--- EXERCISE DATA Enclosed Below ---
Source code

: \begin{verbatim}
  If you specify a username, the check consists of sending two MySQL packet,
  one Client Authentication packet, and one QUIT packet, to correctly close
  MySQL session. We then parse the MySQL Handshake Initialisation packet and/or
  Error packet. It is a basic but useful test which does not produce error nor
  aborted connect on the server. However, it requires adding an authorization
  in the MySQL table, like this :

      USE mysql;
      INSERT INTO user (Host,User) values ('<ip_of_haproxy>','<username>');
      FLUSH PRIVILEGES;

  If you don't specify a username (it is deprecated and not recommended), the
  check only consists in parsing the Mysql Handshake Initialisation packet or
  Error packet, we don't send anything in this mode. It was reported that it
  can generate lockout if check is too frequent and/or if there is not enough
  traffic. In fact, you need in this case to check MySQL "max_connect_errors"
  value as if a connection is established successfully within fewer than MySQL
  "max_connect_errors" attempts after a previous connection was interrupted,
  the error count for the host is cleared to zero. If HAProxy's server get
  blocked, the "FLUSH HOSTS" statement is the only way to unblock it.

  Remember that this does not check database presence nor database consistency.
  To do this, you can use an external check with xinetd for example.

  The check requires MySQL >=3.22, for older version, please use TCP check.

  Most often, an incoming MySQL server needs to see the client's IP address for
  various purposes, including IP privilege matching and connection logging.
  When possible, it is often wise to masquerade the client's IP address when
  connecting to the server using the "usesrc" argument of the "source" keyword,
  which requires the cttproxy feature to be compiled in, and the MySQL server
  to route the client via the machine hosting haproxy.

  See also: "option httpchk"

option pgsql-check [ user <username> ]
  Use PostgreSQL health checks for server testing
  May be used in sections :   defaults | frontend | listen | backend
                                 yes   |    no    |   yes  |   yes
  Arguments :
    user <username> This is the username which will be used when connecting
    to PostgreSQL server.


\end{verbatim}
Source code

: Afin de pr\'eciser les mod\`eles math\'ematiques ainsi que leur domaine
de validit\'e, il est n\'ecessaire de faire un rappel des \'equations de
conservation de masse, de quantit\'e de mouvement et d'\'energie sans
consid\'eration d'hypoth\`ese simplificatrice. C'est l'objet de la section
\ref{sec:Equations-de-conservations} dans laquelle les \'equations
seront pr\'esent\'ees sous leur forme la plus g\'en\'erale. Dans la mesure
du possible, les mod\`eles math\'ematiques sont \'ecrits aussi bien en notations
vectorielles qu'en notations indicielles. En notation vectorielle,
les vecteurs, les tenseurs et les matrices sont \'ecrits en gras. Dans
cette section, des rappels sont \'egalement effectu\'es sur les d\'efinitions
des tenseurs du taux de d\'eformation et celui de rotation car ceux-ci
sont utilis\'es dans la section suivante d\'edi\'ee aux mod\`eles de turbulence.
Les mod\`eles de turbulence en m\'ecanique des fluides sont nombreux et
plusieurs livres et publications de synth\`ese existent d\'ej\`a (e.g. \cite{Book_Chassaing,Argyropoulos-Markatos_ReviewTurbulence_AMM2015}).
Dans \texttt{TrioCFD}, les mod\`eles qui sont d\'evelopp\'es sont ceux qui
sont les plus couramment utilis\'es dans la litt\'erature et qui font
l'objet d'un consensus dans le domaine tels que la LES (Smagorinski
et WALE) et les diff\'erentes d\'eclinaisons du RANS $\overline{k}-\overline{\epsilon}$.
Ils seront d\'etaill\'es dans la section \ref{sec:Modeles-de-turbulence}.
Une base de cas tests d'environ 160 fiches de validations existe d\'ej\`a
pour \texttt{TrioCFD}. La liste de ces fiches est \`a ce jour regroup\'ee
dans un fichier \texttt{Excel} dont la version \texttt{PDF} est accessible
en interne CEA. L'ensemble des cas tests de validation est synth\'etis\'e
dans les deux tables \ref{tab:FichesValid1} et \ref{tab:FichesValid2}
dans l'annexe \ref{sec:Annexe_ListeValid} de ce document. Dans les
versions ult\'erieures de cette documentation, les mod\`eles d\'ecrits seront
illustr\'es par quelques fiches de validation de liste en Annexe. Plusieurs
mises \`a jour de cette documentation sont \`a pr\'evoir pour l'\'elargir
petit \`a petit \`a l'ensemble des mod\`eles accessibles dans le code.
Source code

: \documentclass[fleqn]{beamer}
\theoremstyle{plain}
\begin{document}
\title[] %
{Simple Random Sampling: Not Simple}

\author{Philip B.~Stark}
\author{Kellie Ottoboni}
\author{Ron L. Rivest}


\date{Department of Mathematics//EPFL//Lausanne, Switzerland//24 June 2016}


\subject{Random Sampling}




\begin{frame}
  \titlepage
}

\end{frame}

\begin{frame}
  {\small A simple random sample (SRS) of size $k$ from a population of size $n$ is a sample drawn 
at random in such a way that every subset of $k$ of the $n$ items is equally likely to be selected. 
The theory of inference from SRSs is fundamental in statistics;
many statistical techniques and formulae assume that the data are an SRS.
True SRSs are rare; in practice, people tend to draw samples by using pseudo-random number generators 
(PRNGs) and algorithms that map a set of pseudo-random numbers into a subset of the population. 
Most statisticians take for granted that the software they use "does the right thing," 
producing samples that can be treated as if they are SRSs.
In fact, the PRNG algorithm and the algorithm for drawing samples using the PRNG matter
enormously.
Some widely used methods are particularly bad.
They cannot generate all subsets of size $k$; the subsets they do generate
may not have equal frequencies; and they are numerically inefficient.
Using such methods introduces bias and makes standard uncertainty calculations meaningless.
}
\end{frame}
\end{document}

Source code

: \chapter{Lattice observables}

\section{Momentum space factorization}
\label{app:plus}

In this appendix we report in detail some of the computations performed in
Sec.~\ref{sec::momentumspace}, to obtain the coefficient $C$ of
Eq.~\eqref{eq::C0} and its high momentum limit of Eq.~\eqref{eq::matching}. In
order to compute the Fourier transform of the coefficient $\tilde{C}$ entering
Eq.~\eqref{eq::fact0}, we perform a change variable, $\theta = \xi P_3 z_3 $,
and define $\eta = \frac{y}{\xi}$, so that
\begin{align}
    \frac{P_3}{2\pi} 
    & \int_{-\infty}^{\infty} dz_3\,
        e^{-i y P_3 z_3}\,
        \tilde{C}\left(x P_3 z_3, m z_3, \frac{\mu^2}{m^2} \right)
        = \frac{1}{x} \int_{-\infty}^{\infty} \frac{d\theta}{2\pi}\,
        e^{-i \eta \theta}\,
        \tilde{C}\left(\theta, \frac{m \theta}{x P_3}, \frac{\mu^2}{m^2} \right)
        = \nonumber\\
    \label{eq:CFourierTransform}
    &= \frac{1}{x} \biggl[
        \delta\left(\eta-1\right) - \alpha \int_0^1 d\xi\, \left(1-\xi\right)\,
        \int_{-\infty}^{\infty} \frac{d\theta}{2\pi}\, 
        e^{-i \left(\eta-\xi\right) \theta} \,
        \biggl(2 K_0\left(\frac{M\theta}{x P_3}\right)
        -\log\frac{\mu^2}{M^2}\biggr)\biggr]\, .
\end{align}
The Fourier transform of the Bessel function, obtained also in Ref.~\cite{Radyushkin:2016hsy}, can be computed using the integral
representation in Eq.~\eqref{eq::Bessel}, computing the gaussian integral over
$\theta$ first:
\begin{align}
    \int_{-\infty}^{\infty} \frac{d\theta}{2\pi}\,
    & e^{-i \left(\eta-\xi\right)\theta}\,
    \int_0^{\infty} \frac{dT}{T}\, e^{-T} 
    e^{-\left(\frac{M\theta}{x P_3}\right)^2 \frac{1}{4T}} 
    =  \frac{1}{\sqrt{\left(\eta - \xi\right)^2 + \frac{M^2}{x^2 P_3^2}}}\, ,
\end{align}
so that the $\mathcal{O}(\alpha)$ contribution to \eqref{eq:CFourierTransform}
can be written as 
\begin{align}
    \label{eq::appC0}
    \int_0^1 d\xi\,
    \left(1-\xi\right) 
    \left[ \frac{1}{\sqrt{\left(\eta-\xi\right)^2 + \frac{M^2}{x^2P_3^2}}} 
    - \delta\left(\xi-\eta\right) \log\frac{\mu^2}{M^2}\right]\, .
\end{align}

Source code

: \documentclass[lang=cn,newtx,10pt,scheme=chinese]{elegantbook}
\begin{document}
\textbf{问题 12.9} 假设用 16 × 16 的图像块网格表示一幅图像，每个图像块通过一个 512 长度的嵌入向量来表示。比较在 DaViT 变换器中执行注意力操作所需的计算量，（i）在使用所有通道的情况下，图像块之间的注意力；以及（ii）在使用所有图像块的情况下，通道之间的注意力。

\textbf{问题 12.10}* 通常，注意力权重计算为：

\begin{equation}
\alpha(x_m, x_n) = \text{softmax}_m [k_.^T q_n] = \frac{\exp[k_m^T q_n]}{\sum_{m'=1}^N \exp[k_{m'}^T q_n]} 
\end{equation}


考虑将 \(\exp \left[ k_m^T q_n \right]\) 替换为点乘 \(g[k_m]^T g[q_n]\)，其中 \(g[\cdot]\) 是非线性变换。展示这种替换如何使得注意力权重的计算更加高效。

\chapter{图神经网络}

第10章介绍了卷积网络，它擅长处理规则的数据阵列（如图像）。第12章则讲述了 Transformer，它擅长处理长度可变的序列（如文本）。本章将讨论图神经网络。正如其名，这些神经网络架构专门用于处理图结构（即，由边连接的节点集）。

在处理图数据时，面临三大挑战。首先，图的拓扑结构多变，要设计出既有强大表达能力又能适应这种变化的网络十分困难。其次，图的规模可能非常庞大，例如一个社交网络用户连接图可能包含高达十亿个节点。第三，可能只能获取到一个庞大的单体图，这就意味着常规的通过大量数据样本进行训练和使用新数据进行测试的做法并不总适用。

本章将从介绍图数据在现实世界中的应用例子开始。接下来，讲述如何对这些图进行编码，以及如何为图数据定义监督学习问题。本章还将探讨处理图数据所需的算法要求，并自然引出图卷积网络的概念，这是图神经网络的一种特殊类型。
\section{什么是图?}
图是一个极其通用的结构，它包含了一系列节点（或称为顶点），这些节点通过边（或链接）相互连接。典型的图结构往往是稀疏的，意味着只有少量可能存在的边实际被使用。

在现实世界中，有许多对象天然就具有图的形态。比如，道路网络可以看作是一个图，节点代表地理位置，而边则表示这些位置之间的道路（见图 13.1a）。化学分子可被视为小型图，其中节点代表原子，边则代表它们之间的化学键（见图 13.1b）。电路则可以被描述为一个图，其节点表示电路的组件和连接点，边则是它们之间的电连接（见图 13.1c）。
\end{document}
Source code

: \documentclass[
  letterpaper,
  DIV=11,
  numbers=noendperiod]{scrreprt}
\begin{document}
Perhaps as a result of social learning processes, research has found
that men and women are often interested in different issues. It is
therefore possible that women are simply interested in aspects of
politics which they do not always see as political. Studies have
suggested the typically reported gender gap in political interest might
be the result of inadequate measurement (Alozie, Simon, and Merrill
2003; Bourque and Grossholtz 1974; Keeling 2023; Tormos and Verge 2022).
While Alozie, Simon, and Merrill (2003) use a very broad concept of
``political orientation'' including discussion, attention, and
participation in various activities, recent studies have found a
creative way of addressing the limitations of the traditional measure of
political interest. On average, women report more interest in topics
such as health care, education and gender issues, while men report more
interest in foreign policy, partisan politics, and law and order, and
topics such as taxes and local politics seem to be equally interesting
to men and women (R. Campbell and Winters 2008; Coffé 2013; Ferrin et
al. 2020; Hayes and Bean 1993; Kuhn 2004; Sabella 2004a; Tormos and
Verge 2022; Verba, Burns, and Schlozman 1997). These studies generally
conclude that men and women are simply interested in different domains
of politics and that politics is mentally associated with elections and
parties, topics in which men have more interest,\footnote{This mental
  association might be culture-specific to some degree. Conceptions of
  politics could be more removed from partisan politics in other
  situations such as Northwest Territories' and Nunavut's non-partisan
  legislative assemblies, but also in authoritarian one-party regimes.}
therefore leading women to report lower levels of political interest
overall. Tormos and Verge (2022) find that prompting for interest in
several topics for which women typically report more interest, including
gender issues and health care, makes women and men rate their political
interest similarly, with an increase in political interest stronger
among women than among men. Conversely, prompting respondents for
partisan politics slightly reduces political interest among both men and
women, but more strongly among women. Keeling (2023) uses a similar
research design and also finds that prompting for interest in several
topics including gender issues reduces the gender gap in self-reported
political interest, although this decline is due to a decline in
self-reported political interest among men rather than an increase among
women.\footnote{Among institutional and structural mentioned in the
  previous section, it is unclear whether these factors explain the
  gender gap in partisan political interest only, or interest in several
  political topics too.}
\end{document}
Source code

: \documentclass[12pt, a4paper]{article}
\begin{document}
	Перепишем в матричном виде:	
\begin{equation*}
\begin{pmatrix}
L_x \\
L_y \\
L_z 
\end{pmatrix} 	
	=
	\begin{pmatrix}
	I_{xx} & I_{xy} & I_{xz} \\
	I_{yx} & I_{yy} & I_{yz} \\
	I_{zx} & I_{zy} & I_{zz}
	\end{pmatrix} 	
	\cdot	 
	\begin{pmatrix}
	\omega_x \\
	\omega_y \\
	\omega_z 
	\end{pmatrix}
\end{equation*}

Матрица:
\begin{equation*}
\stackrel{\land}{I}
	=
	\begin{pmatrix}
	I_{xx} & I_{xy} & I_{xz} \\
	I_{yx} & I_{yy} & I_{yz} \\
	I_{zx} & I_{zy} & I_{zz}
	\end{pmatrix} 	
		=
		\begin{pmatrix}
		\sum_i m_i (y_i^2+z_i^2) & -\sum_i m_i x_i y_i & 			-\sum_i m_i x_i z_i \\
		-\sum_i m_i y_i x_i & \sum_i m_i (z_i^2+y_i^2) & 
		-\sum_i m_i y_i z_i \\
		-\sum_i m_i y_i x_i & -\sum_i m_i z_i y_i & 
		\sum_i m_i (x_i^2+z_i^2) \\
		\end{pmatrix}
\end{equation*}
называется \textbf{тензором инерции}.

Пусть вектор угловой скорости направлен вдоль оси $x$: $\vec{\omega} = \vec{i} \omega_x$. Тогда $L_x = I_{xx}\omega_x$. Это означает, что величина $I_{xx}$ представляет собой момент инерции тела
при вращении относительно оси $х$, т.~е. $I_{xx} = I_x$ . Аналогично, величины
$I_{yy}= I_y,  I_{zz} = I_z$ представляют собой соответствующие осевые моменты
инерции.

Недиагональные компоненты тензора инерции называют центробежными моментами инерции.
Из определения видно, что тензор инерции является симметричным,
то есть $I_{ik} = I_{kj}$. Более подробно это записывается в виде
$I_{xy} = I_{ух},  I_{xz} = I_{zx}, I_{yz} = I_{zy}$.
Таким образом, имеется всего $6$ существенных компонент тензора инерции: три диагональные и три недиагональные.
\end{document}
--- End of Enclosed EXERCISE DATA ---
**WHAT THE TASK ASKS**
All lines above from the one holding "which requires the" to the one holding "Use PostgreSQL health", inclusive, are to be copied exactly; no other line is wanted.

**SOLUTION TO THE EXERCISE**
  which requires the cttproxy feature to be compiled in, and the MySQL server
  to route the client via the machine hosting haproxy.

  See also: "option httpchk"

option pgsql-check [ user <username> ]
  Use PostgreSQL health checks for server testing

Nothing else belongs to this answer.